Журналов:     Статей:        

Журнал микробиологии, эпидемиологии и иммунобиологии. 2018; 1: 45-52

ВАРИАБЕЛЬНОСТЬ НУКЛЕОТИДНЫХ ПОСЛЕДОВАТЕЛЬНОСТЕЙ ГЕНА arp У РОССИЙСКИХ ИЗОЛЯТОВ TREPONEMA PALLIDUM

Образцова О. А., Алейникова К. А., Кубанов А. А., Дерябин Д. Г.

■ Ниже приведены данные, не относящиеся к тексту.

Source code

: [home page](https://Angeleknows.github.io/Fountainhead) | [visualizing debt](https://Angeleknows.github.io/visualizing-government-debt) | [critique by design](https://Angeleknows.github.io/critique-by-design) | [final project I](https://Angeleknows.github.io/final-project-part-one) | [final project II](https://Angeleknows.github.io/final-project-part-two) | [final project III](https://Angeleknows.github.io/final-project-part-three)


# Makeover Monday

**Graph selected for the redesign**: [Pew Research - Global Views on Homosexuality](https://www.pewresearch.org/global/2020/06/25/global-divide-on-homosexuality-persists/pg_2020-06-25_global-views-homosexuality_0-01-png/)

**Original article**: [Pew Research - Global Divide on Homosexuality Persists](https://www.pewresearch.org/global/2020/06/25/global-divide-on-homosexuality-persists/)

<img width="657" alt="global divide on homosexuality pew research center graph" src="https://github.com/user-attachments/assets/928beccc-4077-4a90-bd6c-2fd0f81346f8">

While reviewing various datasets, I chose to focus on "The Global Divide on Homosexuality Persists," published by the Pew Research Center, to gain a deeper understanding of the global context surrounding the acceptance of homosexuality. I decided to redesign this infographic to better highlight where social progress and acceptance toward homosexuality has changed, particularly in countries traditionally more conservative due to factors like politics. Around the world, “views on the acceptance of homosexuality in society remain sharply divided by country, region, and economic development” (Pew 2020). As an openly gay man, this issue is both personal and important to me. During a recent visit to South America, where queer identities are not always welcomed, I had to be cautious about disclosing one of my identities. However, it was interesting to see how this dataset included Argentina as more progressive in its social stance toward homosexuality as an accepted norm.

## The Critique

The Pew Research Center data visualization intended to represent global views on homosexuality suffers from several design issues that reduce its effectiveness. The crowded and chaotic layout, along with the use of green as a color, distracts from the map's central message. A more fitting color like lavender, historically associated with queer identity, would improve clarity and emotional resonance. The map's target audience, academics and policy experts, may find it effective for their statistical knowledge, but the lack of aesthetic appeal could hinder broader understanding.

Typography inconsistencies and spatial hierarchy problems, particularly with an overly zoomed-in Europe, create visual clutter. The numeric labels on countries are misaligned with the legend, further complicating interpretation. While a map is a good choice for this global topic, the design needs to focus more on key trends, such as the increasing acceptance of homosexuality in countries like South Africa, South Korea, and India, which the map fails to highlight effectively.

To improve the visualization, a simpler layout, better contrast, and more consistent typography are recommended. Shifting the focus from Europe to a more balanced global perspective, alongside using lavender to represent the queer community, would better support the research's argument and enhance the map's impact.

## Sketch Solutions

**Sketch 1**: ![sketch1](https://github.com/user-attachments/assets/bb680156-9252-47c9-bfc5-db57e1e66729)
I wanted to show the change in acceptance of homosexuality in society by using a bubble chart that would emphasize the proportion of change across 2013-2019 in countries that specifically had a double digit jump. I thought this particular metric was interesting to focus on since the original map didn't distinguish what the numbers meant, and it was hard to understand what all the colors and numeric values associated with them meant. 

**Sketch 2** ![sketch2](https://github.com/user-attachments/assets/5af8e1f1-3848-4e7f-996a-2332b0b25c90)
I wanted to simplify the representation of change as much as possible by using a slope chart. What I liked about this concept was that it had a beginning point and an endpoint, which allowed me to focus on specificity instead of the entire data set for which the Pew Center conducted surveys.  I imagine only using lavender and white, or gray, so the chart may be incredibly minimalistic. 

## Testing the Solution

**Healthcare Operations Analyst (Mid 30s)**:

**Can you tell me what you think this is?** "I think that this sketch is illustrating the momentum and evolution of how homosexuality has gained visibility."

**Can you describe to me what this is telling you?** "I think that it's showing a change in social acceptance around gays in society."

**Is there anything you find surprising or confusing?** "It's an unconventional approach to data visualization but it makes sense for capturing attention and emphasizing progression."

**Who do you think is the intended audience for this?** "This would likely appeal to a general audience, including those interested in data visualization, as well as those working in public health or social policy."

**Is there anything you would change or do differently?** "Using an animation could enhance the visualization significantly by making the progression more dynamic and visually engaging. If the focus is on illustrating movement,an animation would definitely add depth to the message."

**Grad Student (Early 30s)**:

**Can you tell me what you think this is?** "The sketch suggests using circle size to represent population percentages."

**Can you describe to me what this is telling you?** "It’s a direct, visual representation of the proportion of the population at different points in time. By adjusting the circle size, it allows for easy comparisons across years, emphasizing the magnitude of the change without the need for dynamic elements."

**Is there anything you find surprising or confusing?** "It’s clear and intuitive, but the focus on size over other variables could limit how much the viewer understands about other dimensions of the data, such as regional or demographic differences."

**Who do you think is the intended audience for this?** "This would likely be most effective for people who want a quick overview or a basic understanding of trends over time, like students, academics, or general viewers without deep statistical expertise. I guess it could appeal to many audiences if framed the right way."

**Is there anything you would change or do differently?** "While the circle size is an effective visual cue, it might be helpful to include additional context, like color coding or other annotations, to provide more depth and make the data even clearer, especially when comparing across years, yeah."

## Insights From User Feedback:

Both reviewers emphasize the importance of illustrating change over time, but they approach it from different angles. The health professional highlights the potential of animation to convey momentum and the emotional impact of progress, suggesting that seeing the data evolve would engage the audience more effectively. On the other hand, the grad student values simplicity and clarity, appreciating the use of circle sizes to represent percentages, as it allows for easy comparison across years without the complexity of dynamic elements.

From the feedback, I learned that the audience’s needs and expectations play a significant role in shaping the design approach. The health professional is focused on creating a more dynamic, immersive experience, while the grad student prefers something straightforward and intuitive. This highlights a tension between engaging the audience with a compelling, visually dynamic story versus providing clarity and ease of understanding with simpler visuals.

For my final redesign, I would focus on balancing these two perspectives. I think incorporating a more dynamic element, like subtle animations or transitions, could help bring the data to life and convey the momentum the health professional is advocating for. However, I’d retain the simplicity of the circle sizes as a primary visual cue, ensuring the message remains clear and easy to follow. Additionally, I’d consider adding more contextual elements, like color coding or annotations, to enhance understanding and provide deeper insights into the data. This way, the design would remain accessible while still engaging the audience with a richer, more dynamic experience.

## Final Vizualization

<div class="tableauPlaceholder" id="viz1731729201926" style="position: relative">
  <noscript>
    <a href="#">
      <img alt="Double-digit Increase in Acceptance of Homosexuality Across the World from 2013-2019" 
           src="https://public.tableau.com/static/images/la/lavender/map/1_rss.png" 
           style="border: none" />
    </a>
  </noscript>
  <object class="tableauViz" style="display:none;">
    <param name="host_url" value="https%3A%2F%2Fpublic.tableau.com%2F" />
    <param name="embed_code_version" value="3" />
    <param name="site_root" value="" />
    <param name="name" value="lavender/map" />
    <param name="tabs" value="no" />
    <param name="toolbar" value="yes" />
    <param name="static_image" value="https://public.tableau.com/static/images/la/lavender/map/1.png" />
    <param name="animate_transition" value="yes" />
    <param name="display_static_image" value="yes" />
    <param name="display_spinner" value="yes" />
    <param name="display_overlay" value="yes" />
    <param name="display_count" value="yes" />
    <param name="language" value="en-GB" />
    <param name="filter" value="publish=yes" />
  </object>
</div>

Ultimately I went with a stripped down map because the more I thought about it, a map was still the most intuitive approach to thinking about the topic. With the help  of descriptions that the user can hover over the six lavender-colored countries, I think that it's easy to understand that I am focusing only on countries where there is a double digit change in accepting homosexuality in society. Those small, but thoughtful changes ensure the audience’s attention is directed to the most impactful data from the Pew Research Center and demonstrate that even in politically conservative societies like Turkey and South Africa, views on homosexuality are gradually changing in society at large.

https://doi.org/10.36233/0372-9311-2018-3-45-52

Аннотация

Цель. Анализ вариабельности нуклеотидных последовательностей внутреннего фрагмента гена arp у современных российских штаммов T. pallidum subsp. pallidum. Материалы и методы. В работе использованы 57 клинических изолятов, полученных в 2016 — 2017 гг. из специализированных медицинских учреждений дерматовенерологического профиля Центрального (Калужская область), Северо-Кавказского (Ставропольский край) и Сибирского (Республика Тыва) федеральных округов. Для исследования нуклеотидных последовательностей гена arp использована технология капиллярного секвенирования. Результаты. Предложена двухраундовая амплификация гена arp, обеспечивающая корректное прочтение его внутреннего участка. В составе данных участков описаны 4 варианта 60-нуклеотидных повторов, отличающихся по составу 6, 8 и 15 — 17 триплетов. Охарактеризованы различные комбинации подобных повторов, соответствующие референсному штамму Nichols, глобально распространенной геногруппе Street 14, а также и впервые обнаруженному региональному варианту Stavropol. Заключение. Продемонстрирована целесообразность секвенирования гена arp как инструмента повышения эффективности молекулярного типирования T. pallidum.

Список литературы

1. Белозоров А.П., Сокол О.А. Молекулярное типирование микроорганизма Treponema pallidum подвид pallidum. Дерматологiя та венерологiя. 2013, 4 (62): 5-11.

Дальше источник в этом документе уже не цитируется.